[SOURCE RECORDS — start]

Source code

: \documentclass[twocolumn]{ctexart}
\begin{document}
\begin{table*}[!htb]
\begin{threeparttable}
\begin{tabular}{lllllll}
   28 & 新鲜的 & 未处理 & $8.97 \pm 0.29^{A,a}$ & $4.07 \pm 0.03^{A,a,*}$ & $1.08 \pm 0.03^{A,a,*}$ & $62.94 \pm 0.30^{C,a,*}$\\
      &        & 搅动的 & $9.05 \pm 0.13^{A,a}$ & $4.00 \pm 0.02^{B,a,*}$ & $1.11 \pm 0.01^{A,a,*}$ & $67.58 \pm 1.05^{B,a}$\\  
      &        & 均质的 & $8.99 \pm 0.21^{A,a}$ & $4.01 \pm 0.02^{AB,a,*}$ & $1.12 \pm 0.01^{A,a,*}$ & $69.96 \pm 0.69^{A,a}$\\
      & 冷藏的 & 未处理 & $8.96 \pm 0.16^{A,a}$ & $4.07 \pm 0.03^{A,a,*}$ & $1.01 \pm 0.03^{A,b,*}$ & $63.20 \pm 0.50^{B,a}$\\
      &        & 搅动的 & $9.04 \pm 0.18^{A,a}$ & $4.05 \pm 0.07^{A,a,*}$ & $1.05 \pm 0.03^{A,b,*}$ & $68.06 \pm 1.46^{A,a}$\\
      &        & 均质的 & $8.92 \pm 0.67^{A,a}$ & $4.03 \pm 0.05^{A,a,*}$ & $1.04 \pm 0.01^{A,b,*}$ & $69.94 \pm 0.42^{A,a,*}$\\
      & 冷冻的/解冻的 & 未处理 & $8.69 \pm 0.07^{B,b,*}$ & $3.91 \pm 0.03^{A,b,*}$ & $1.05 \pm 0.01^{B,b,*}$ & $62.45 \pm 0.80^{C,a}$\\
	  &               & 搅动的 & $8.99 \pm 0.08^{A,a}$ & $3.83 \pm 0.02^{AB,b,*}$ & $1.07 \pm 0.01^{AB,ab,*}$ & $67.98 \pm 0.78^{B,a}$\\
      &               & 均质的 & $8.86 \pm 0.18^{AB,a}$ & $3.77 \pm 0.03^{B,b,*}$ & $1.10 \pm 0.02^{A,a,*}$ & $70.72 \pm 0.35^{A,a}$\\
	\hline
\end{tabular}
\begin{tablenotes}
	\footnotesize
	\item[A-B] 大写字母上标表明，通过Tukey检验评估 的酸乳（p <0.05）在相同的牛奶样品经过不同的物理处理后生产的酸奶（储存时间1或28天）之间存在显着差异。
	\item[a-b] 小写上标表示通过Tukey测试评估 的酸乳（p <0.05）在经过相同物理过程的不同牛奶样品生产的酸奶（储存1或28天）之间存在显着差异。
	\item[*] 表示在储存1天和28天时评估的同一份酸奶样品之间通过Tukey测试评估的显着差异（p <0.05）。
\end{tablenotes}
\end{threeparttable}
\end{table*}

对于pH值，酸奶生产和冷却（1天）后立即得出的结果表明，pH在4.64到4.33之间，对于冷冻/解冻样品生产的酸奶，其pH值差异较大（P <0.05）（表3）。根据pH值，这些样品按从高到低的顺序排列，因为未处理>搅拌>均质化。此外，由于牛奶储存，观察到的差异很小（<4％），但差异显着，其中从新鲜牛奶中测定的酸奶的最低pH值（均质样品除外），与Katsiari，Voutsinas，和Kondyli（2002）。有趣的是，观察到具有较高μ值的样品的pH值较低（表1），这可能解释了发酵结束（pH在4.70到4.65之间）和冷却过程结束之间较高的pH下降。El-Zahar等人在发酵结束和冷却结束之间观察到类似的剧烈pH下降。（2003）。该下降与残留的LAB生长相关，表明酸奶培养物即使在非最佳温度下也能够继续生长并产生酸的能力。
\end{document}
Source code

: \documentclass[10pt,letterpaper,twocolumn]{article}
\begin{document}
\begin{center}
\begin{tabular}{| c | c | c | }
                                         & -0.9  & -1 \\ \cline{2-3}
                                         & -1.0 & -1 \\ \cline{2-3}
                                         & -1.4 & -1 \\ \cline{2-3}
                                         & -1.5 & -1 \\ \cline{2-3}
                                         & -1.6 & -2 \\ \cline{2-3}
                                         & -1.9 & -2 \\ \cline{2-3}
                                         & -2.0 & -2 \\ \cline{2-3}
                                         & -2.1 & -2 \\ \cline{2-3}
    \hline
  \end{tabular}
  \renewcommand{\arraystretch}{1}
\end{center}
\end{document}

[SOURCE RECORDS — finish]

● ASSIGNED TASK: From the entries above, pull out each line that includes "item".

● COMPLETED TASK:
	\item[A-B] 大写字母上标表明，通过Tukey检验评估 的酸乳（p <0.05）在相同的牛奶样品经过不同的物理处理后生产的酸奶（储存时间1或28天）之间存在显着差异。
	\item[a-b] 小写上标表示通过Tukey测试评估 的酸乳（p <0.05）在经过相同物理过程的不同牛奶样品生产的酸奶（储存1或28天）之间存在显着差异。
	\item[*] 表示在储存1天和28天时评估的同一份酸奶样品之间通过Tukey测试评估的显着差异（p <0.05）。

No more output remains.